[Collected data]
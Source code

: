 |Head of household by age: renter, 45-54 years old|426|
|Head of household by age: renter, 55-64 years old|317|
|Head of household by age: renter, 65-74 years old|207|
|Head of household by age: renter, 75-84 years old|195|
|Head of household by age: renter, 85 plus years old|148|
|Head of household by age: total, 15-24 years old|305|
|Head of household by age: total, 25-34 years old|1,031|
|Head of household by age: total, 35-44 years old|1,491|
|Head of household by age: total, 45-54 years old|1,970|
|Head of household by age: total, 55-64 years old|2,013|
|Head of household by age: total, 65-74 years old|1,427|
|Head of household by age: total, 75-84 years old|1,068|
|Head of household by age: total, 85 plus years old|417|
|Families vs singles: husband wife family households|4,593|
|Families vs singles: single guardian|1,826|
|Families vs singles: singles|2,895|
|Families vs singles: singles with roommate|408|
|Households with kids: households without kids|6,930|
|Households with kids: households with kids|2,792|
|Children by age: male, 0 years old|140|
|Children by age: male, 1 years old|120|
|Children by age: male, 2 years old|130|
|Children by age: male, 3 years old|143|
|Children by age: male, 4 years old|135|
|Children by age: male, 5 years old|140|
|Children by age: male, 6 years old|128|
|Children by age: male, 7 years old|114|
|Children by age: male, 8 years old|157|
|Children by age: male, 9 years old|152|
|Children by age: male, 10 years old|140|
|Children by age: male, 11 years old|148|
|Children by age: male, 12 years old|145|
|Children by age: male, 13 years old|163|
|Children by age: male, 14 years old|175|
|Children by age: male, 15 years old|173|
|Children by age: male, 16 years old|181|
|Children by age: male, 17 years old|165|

▶ **Your assignment**: Give back the opening line of the records above and every line after it, up to and including the one with "15-24 years old|305|", unchanged.

▶ **Exercise output**:
Source code

: |Head of household by age: renter, 45-54 years old|426|
|Head of household by age: renter, 55-64 years old|317|
|Head of household by age: renter, 65-74 years old|207|
|Head of household by age: renter, 75-84 years old|195|
|Head of household by age: renter, 85 plus years old|148|
|Head of household by age: total, 15-24 years old|305|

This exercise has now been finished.